In questo contesto, segnato anche da ripetuti viaggi a Bishkek del sottosegretario di Stato americano Robert Blake e dalla mediazione della Presidenza di turno dell’Organizzazione per la sicurezza e la cooperazione in Europa (Osce) detenuta dal Kazakistan, Pechino ha brillato per reticenza. Benché circa 30.000 cinesi vivano nel vicino Kirghizistan – la più nutrita comunità straniera – e le relazioni tra i due paesi siano migliorate vistosamente negli ultimi anni, portando alla firma di un trattato di amicizia e buon vicinato nel 2002 (la Cina è il secondo esportatore sul mercato kirghiso dopo la Russia), il Ministero degli Esteri cinese si è limitato a lodare l’efficienza dell’operazione di evacuazione di 1.300 cittadini cinesi residenti nelle zone a rischio.

Eppure la recente crisi non rimarrà senza conseguenze geopolitiche significative. Essa solleva non pochi dubbi sul ruolo della Shanghai Cooperation Organization (Sco) negli affari regionali. Fondata nel 2001 e composta da Cina, Russia e quattro repubbliche ex-sovietiche (Kirghizistan, appunto, insieme con Kazakistan, Uzbekistan e Tagikistan), la Sco è nata allo scopo di favorire la stabilità nella regione attraverso la lotta coordinata contro movimenti terroristici e separatisti.
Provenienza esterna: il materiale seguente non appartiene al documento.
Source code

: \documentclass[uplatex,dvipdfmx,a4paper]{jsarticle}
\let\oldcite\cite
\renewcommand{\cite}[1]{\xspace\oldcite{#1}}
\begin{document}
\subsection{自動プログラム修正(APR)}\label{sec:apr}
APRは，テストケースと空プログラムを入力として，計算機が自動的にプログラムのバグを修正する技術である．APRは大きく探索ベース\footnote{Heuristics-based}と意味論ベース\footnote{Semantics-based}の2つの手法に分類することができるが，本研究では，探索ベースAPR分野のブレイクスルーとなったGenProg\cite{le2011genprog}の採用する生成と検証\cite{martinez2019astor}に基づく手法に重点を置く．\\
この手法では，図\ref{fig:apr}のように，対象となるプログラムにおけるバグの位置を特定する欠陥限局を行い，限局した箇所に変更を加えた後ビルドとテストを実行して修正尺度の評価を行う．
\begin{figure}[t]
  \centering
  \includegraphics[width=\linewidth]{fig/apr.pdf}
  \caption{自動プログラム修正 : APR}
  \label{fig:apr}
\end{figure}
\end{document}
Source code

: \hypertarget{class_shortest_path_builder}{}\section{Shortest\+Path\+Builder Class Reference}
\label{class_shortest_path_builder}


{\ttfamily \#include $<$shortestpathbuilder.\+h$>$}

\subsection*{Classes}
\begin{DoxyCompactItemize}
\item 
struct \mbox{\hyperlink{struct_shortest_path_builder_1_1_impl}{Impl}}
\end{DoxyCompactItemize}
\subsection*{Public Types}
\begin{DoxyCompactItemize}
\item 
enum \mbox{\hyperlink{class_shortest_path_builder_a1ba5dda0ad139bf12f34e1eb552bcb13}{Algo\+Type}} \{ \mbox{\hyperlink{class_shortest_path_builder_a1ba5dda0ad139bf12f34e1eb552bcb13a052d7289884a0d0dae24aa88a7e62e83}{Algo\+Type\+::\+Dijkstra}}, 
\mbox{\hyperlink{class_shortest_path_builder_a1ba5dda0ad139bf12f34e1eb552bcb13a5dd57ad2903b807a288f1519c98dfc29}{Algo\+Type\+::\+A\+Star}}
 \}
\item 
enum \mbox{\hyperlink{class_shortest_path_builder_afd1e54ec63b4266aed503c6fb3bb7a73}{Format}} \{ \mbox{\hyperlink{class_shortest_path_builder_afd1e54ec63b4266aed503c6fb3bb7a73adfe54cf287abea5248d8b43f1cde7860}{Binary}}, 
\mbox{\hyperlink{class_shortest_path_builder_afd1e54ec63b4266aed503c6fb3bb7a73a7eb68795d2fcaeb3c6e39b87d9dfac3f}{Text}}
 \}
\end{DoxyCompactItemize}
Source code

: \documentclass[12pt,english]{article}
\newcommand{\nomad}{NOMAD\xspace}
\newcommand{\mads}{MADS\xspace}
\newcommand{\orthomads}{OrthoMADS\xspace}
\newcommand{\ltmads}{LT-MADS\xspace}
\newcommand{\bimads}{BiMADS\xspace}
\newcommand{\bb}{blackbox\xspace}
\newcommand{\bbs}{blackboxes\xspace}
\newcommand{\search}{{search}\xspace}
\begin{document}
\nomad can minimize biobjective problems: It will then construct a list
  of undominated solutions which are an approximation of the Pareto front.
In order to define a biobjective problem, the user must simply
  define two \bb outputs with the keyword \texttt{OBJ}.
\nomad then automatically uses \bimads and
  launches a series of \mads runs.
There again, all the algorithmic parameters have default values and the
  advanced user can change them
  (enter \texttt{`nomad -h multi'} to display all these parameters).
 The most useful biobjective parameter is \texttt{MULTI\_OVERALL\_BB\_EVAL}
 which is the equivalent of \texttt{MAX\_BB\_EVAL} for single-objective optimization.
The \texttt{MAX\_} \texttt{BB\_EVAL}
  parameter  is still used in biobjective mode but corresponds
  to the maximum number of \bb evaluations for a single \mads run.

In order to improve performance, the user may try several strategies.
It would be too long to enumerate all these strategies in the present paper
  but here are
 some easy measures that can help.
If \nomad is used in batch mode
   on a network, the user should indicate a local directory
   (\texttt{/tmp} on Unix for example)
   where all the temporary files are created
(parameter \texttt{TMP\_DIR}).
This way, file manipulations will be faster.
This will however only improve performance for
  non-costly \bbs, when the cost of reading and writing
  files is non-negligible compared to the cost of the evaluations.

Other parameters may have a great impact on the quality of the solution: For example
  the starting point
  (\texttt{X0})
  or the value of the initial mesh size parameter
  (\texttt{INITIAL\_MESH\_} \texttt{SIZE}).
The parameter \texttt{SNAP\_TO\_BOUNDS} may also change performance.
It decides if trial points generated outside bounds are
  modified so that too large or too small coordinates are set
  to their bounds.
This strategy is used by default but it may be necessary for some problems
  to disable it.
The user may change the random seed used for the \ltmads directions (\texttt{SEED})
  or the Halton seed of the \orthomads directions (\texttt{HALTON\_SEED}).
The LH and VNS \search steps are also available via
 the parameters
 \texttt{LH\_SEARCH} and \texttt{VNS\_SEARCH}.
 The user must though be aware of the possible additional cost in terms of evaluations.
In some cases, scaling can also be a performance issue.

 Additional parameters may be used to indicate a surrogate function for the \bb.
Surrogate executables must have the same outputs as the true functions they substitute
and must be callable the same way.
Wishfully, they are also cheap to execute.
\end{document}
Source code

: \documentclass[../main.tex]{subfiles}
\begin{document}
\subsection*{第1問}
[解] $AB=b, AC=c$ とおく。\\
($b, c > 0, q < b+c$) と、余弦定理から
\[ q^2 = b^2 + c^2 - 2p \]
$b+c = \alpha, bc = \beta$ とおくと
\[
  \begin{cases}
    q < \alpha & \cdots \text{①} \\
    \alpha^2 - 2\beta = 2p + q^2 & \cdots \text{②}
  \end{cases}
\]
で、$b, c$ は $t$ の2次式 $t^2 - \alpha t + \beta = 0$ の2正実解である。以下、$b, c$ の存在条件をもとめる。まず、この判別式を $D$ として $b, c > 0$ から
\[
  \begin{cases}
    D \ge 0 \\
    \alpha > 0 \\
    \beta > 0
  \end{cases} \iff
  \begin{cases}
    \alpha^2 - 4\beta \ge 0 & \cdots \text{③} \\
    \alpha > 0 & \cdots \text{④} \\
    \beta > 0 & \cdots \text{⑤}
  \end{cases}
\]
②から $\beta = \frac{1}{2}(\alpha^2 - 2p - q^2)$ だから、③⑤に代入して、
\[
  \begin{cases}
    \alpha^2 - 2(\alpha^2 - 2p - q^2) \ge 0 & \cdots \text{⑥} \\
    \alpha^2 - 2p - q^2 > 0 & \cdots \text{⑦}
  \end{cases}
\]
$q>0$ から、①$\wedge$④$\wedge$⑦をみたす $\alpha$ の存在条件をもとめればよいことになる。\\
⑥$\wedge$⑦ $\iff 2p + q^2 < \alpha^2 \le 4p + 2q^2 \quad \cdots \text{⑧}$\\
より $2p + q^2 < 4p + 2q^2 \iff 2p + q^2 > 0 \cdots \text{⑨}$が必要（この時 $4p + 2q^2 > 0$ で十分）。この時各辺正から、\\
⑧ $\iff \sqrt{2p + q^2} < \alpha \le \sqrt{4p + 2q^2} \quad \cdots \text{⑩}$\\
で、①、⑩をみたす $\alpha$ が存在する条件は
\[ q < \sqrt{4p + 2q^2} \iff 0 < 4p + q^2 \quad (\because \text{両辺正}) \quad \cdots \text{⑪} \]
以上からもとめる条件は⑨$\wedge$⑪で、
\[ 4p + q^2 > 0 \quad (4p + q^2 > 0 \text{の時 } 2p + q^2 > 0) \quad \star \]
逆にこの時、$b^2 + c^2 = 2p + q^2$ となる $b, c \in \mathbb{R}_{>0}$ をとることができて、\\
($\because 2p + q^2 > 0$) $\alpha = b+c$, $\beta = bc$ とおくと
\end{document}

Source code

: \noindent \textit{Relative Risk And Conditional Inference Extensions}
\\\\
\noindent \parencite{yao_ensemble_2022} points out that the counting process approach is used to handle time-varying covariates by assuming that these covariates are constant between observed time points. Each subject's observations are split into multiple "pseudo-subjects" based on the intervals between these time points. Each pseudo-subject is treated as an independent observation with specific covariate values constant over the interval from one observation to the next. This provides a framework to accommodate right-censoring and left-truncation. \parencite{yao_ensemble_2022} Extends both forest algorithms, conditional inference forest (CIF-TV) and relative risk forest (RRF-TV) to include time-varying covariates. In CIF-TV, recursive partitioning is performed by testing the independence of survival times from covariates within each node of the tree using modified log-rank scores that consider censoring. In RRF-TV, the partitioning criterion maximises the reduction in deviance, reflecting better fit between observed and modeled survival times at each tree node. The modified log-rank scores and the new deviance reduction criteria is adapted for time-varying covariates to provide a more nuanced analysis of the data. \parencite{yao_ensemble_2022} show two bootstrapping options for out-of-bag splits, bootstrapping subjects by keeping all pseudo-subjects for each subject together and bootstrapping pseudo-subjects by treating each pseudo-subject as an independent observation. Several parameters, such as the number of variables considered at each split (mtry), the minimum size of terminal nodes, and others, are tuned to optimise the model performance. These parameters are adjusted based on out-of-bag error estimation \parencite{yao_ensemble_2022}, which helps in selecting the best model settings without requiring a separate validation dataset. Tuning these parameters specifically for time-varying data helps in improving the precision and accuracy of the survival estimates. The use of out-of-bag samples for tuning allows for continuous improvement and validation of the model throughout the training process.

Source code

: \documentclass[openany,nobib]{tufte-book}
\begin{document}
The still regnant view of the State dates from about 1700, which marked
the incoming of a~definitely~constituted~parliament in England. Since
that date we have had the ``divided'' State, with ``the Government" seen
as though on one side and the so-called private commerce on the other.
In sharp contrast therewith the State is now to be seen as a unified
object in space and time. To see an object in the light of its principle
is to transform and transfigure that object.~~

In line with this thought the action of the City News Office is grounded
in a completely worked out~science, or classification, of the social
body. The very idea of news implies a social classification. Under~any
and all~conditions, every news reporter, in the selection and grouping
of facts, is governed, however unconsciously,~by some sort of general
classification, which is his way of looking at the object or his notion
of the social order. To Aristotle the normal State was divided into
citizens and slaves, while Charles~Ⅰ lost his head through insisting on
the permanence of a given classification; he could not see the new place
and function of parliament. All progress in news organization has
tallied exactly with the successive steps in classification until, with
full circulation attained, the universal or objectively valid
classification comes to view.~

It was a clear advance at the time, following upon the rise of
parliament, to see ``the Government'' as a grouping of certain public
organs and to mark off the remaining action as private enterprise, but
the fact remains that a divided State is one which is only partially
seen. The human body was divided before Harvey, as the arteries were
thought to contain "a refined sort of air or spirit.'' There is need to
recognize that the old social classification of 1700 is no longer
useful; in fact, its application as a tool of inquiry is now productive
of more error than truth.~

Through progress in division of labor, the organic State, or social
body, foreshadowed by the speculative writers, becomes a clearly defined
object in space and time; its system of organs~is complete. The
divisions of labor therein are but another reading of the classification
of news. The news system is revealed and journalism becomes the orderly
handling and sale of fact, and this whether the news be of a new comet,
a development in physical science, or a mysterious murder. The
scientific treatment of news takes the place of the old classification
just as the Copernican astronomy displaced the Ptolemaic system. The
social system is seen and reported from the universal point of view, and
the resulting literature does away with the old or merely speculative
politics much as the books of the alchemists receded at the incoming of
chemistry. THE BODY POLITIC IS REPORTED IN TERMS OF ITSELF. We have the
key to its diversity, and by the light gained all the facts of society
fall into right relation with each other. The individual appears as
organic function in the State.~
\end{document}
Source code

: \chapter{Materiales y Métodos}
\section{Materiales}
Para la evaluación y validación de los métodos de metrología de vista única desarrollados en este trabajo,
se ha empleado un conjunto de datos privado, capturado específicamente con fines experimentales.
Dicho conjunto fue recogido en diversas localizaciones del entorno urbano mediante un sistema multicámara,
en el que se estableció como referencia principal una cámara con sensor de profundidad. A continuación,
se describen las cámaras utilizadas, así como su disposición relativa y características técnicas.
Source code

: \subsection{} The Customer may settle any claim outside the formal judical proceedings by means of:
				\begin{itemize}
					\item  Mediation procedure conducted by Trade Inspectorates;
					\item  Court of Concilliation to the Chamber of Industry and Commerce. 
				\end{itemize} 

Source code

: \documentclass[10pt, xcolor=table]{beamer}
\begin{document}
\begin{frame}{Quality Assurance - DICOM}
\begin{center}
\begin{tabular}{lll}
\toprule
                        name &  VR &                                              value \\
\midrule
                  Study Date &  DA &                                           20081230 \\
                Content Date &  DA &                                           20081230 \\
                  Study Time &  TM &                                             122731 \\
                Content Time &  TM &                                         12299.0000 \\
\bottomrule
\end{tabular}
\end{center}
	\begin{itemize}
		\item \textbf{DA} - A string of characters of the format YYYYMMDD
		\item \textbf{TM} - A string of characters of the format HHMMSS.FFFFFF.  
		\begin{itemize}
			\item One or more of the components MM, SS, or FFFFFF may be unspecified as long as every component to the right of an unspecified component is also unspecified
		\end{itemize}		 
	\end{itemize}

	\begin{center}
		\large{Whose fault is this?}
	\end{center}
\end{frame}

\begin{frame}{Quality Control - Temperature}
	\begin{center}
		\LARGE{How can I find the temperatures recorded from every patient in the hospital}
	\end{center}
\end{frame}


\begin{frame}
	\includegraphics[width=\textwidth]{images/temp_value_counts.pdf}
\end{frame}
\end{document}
Gli scontri in Kirghizistan, scoppiati quasi in contemporanea all’avvio dei lavori del nono summit della Sco, svoltosi a Tashkent (Uzbekistan) il 10 e 11 giugno, hanno avuto un riscontro quantomeno paradossale in quella sede. A dispetto di una dichiarazione conclusiva del vertice che parla della maturazione di una “efficace organizzazione impegnata per la stabilità e la prosperità nella regione”, Pechino si è trovata a prendere freddamente atto che sarebbe toccato alla Csto – di cui non fa parte – assumere le iniziative eventualmente necessarie per riportare la stabilità nel sud dello stato kirghiso. Ci si può, quindi, interrogare su quale incidenza l’organizzazione possa effettivamente avere nella gestione delle dinamiche politiche e di sicurezza dello spazio ex-sovietico in Asia centrale.